[Collected data]
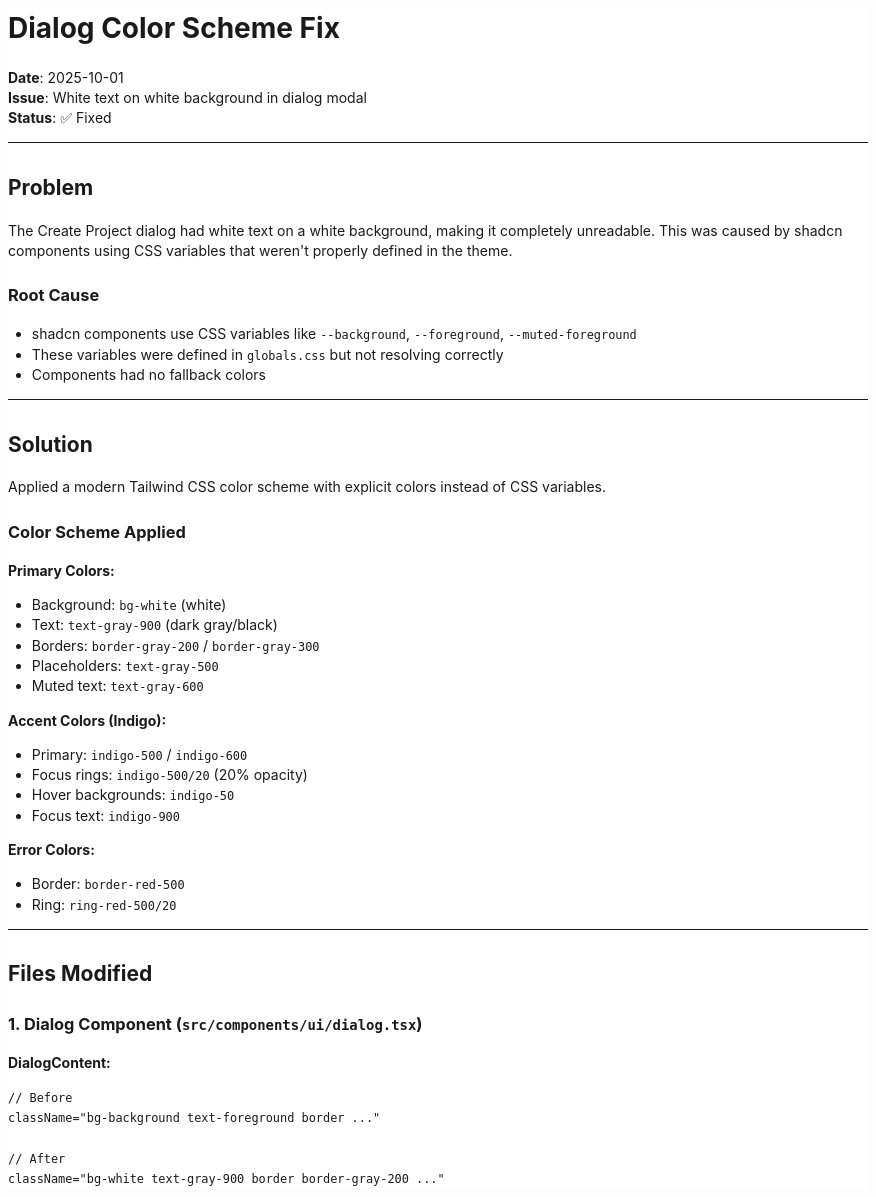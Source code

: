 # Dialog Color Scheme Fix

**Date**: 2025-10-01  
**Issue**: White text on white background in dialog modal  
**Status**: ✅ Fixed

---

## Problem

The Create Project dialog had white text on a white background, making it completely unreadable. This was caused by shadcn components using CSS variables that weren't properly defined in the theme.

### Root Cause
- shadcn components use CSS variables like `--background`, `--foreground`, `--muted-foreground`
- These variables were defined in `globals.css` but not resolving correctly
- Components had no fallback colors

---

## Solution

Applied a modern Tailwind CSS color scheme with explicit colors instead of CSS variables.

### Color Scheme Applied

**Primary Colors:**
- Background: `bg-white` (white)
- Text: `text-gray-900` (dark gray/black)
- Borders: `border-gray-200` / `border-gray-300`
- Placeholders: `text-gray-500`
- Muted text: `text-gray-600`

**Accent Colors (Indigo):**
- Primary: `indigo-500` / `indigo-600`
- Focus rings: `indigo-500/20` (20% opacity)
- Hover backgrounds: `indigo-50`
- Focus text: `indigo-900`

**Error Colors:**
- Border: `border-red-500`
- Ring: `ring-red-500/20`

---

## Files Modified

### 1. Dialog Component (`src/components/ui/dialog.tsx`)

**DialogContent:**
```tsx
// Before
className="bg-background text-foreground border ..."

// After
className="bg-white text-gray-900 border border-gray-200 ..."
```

--

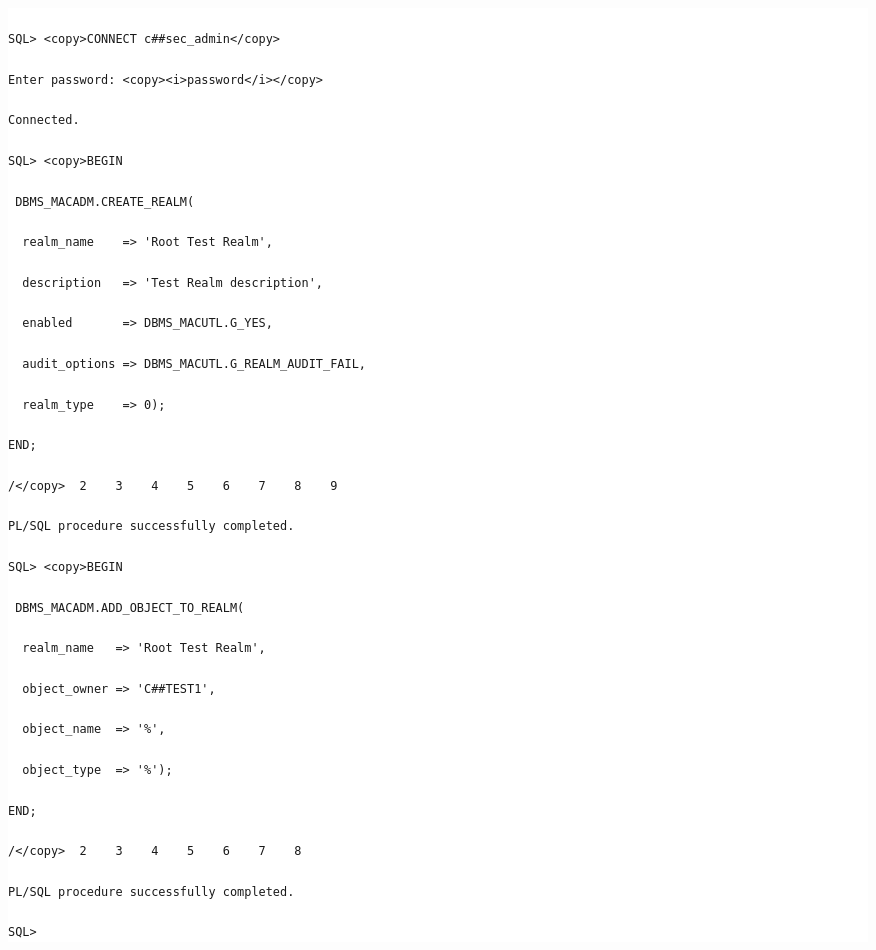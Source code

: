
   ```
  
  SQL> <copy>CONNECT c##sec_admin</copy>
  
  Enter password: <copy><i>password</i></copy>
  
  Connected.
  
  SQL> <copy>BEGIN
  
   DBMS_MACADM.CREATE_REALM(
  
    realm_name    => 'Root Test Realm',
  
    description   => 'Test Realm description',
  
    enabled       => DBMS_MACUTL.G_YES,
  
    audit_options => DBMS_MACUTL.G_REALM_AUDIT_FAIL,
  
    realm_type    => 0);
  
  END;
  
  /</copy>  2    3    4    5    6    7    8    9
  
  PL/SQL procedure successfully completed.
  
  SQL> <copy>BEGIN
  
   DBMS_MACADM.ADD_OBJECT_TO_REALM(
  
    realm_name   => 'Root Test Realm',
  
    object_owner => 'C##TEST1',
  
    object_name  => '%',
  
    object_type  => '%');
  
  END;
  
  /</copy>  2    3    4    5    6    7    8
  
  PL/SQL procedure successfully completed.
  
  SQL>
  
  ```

| EXERCISE DETAILS |
Find the string "copy" in the data. Report each line it appears in.

| OUTPUT |
  SQL> <copy>CONNECT c##sec_admin</copy>
  Enter password: <copy><i>password</i></copy>
  SQL> <copy>BEGIN
  /</copy>  2    3    4    5    6    7    8    9
  SQL> <copy>BEGIN
  /</copy>  2    3    4    5    6    7    8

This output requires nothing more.